*** DATA SHOWN Section Begins ***

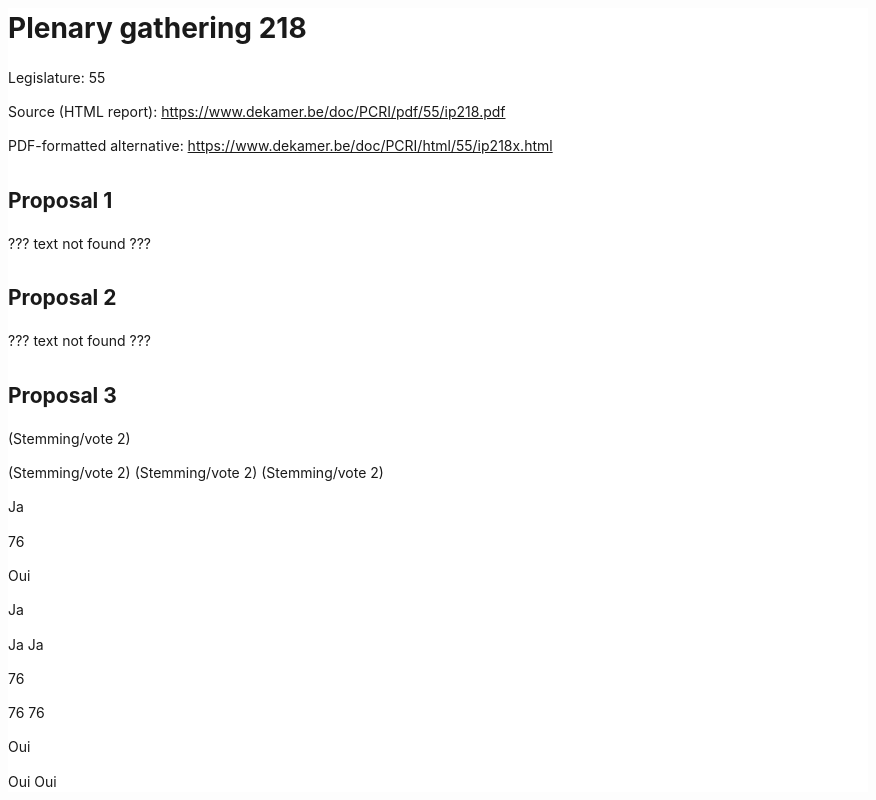 # Plenary gathering 218

Legislature: 55

Source (HTML report): https://www.dekamer.be/doc/PCRI/pdf/55/ip218.pdf

PDF-formatted alternative: https://www.dekamer.be/doc/PCRI/html/55/ip218x.html

## Proposal 1

??? text not found ???

## Proposal 2

??? text not found ???

## Proposal 3


(Stemming/vote
  2)

(Stemming/vote
  2)
(Stemming/vote
  2)
(Stemming/vote
  2)



Ja


76


Oui



Ja

Ja
Ja


76

76
76


Oui

Oui
Oui


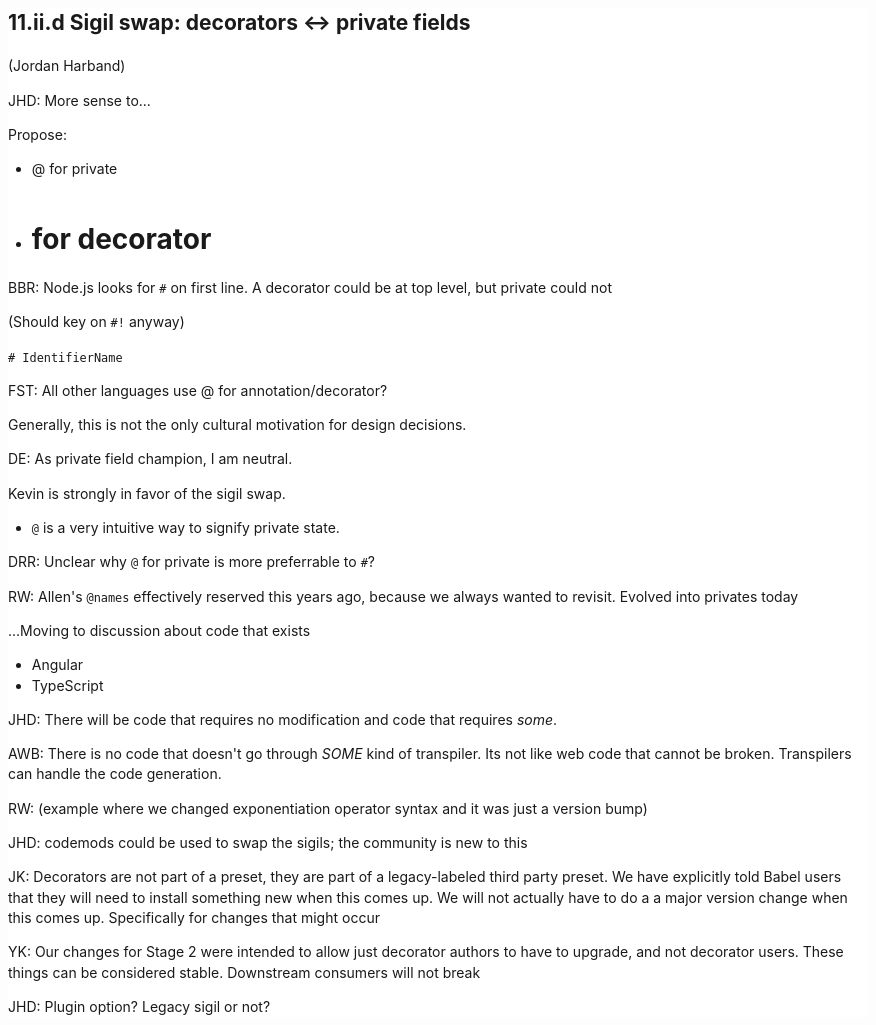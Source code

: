 




## 11.ii.d Sigil swap: decorators <-> private fields

(Jordan Harband)


JHD: More sense to...

Propose: 

- @ for private
- # for decorator


BBR: Node.js looks for `#` on first line. A decorator could be at top level, but private could not

(Should key on `#!` anyway)

```js
# IdentifierName 
```

FST: All other languages use @ for annotation/decorator?

Generally, this is not the only cultural motivation for design decisions.

DE: As private field champion, I am neutral.

Kevin is strongly in favor of the sigil swap. 
- `@` is a very intuitive way to signify private state. 


DRR: Unclear why `@` for private is more preferrable to `#`?

RW: Allen's `@names` effectively reserved this years ago, because we always wanted to revisit. Evolved into privates today

...Moving to discussion about code that exists

- Angular
- TypeScript

JHD: There will be code that requires no modification and code that requires _some_.

AWB: There is no code that doesn't go through _SOME_ kind of transpiler. Its not like web code that cannot be broken. Transpilers can handle the code generation. 

RW: (example where we changed exponentiation operator syntax and it was just a version bump)

JHD: codemods could be used to swap the sigils; the community is new to this

JK: Decorators are not part of a preset, they are part of a legacy-labeled third party preset. We have explicitly told Babel users that they will need to install something new when this comes up. We will not actually have to do a a major version change when this comes up. Specifically for changes that might occur

YK: Our changes for Stage 2 were intended to allow just decorator authors to have to upgrade, and not decorator users. These things can be considered stable. Downstream consumers will not break

JHD: Plugin option? Legacy sigil or not?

*** DATA SHOWN Section Ends ***

— EXERCISE OBJECTIVE —
Go through the records and gather the lines that hold "swap".

— RESULT OF THIS TASK —
## 11.ii.d Sigil swap: decorators <-> private fields
Kevin is strongly in favor of the sigil swap. 
JHD: codemods could be used to swap the sigils; the community is new to this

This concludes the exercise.